Great Western Railway steam locomotive class

The Great Western Railway (GWR) 6400 Class is a class of type steam locomotives introduced by Charles Collett in 1932. All 40 examples were 'auto-fitted' – equipped with the remote-control equipment needed for working autotrains.

The 1936 GWR 7400 Class was a similar class, without the autotrain apparatus, but with a higher boiler pressure of 180 psi, providing a small but useful increase in power. An initial build of 30 in 1936-1937 was added to by British Railways in two batches each of ten locos in 1948 and 1950. These were destined for a short life, the briefest being only nine years. A minor visual difference between the 5400 and earlier 6400, and the later series of 6400, with the 7400 classes was at the join between cab and bunker. The 5400 and early 6400 had an arc whereas the later 6400 and the 7400 class was straight. The early locos also had a lip at the leading edge of the cab roof, whereas the later locos had a plain corner edge.

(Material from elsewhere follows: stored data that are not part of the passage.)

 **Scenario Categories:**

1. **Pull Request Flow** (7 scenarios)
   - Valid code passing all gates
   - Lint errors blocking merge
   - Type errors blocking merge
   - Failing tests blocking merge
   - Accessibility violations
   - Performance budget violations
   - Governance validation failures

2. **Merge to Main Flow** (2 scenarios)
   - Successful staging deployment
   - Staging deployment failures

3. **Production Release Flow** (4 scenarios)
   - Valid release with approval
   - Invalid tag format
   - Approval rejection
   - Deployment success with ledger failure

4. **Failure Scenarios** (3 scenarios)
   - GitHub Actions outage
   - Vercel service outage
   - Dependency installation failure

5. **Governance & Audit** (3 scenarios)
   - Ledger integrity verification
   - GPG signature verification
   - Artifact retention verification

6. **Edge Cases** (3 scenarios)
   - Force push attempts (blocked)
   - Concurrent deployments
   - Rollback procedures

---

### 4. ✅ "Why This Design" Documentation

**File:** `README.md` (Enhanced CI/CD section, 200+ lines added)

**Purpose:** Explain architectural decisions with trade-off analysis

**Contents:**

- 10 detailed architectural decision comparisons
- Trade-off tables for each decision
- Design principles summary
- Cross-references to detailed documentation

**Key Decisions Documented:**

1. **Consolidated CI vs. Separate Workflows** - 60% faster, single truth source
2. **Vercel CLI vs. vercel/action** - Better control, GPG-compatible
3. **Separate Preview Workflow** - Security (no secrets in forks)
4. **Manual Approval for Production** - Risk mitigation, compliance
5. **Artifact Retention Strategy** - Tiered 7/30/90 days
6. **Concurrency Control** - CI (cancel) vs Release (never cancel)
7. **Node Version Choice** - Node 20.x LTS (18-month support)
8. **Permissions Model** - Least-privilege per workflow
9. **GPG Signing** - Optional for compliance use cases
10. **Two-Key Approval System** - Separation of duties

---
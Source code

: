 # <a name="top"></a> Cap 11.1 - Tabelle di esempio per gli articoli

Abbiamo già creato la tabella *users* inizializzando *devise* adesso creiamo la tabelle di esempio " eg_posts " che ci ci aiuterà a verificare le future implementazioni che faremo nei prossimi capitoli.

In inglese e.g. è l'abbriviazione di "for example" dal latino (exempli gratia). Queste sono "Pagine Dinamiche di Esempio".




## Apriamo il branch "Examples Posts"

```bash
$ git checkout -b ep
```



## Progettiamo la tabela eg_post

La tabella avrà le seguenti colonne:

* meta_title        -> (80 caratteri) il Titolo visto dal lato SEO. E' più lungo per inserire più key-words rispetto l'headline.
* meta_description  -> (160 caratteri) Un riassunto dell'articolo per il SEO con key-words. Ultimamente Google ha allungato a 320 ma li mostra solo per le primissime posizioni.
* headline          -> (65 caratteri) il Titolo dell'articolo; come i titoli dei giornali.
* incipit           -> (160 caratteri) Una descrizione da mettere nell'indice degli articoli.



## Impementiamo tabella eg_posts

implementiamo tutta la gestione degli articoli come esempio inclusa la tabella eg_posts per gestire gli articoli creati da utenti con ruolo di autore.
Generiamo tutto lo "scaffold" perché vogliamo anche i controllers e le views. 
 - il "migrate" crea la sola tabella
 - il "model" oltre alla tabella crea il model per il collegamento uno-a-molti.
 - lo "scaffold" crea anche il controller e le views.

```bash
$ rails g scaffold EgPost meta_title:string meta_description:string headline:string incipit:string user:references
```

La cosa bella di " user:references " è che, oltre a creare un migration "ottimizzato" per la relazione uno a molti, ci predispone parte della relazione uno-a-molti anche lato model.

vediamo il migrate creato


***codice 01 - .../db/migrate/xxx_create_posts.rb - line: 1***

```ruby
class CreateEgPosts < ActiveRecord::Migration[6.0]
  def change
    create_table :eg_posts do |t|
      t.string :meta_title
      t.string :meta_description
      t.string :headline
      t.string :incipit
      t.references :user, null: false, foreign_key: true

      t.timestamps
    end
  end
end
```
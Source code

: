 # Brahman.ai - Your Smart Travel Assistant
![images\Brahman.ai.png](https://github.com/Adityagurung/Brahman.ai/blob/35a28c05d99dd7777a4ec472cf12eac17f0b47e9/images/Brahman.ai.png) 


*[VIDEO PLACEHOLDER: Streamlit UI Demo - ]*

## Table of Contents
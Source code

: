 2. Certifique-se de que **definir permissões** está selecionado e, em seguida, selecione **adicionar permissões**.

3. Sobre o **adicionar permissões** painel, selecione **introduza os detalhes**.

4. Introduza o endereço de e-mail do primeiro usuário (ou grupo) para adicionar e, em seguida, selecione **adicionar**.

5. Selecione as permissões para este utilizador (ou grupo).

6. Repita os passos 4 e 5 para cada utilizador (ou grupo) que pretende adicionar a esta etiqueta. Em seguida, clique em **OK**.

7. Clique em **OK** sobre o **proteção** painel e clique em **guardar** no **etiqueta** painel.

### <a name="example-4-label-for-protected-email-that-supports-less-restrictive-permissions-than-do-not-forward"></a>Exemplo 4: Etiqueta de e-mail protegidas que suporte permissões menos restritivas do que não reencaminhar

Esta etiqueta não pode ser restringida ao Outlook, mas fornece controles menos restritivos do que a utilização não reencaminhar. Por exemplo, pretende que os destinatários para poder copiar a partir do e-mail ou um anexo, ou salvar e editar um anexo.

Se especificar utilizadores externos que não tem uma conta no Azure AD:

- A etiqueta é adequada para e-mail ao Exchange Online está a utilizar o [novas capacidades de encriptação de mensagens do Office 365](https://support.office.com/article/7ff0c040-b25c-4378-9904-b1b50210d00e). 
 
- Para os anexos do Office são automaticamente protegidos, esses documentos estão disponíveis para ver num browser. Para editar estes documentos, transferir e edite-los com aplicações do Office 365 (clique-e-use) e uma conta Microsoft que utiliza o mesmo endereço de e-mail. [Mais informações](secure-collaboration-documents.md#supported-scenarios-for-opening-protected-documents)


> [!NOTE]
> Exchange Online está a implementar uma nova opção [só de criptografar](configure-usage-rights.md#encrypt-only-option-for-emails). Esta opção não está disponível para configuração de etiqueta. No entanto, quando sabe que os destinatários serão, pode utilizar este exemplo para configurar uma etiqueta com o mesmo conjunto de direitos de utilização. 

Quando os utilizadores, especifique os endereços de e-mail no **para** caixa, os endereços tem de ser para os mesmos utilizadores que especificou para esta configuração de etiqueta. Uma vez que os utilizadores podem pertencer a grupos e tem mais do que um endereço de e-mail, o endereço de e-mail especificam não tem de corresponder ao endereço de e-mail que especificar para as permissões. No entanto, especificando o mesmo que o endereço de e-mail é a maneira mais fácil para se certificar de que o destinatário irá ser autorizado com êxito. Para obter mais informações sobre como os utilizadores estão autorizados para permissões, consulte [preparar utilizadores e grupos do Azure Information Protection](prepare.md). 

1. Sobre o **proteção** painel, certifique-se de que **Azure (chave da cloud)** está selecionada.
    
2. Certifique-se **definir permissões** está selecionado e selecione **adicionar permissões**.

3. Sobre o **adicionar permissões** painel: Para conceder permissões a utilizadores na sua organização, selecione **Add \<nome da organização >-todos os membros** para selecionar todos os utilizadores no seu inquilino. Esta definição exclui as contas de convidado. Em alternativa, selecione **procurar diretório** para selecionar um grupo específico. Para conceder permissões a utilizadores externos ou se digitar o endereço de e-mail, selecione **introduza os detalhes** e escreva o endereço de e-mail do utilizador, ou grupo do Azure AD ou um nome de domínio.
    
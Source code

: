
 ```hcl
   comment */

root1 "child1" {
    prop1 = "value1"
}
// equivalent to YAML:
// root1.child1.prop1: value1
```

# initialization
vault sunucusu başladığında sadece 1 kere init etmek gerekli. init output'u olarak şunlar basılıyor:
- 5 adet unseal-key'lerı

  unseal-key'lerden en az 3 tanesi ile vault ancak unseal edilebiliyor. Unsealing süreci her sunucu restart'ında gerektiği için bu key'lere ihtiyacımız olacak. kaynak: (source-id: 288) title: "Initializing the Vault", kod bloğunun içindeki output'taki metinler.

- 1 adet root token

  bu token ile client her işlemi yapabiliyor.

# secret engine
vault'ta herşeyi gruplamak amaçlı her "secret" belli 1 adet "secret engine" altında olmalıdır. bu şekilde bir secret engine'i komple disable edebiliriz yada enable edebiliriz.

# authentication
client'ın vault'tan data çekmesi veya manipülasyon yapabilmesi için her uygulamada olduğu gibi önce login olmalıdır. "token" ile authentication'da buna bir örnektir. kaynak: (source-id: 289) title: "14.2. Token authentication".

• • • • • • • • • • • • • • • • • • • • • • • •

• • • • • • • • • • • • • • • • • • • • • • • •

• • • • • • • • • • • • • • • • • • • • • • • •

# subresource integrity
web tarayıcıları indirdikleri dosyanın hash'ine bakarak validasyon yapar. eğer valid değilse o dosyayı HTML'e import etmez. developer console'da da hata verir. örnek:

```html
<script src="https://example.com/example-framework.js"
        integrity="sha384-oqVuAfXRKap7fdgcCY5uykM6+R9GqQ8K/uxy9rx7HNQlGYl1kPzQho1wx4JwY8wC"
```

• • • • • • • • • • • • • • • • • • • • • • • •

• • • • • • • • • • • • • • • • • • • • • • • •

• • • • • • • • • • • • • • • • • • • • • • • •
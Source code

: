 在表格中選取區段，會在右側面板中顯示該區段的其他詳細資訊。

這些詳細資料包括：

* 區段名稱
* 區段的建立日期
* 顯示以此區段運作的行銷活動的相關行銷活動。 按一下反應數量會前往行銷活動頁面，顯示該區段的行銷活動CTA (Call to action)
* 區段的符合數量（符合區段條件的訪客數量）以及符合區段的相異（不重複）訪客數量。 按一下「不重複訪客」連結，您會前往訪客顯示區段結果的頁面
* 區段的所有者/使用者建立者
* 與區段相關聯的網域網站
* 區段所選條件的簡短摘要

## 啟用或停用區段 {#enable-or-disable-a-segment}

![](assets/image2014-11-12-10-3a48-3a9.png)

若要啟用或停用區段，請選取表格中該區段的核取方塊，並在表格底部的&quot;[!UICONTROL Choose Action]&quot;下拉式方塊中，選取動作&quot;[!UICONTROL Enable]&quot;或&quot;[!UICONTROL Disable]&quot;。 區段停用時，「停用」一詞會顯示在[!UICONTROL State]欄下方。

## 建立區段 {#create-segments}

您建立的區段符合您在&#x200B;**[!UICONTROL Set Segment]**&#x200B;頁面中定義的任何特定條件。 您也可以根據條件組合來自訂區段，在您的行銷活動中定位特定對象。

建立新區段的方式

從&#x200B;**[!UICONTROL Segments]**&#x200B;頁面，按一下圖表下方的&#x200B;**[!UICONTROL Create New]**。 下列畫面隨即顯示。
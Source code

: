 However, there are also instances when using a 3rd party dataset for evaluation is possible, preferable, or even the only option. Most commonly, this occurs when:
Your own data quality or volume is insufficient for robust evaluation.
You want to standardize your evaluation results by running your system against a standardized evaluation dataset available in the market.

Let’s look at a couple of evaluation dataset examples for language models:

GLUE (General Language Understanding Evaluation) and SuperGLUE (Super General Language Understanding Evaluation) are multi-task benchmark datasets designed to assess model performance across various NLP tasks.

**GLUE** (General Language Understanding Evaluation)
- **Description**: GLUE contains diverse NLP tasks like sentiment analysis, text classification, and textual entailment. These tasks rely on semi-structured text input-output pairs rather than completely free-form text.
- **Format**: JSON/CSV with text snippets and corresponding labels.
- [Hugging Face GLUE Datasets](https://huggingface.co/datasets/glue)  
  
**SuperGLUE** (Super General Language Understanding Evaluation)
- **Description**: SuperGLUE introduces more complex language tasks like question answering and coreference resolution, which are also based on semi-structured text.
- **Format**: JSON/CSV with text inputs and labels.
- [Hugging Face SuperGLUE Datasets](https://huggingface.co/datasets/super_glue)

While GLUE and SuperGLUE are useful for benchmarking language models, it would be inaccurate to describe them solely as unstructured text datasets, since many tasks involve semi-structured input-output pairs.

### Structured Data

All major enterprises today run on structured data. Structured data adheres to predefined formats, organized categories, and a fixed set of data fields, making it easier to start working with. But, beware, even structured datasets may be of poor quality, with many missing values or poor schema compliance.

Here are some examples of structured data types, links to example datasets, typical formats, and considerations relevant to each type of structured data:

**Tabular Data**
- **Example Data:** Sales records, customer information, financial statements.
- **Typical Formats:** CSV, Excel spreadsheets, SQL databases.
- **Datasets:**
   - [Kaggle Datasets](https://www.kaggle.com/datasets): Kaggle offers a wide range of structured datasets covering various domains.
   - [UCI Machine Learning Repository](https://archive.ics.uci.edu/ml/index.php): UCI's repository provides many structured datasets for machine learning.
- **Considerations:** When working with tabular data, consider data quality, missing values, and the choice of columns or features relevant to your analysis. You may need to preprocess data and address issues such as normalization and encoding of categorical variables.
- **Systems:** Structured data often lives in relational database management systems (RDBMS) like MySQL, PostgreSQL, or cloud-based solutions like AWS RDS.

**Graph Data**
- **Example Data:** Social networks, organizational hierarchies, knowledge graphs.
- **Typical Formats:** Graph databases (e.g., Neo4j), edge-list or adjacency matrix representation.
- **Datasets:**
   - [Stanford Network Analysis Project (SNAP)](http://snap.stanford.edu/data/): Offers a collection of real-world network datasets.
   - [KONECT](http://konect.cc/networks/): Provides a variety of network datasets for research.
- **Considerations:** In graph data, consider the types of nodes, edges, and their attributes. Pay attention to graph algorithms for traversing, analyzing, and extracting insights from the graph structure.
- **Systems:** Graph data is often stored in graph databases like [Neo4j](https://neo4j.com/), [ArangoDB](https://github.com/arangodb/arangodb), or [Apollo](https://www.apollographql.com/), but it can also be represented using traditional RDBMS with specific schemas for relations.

Both classes were closely related to the 1930 GWR 5400 Class, which was in turn an evolution of both the Armstrong 1874 GWR 850 Class and the Dean 1891 GWR 2021 Class. Thus the basic design was almost sixty years old when new, the 4 ft 7+1/2 in driving wheels being the main distinguishing factor, apart from the more modern profile. There were also superficial similarities with the GWR 645 Class as extant in the 1930s, that also had 4 ft 7+1/2 in wheels and 24 in stroke cylinders (and by then pannier tanks and full cabs).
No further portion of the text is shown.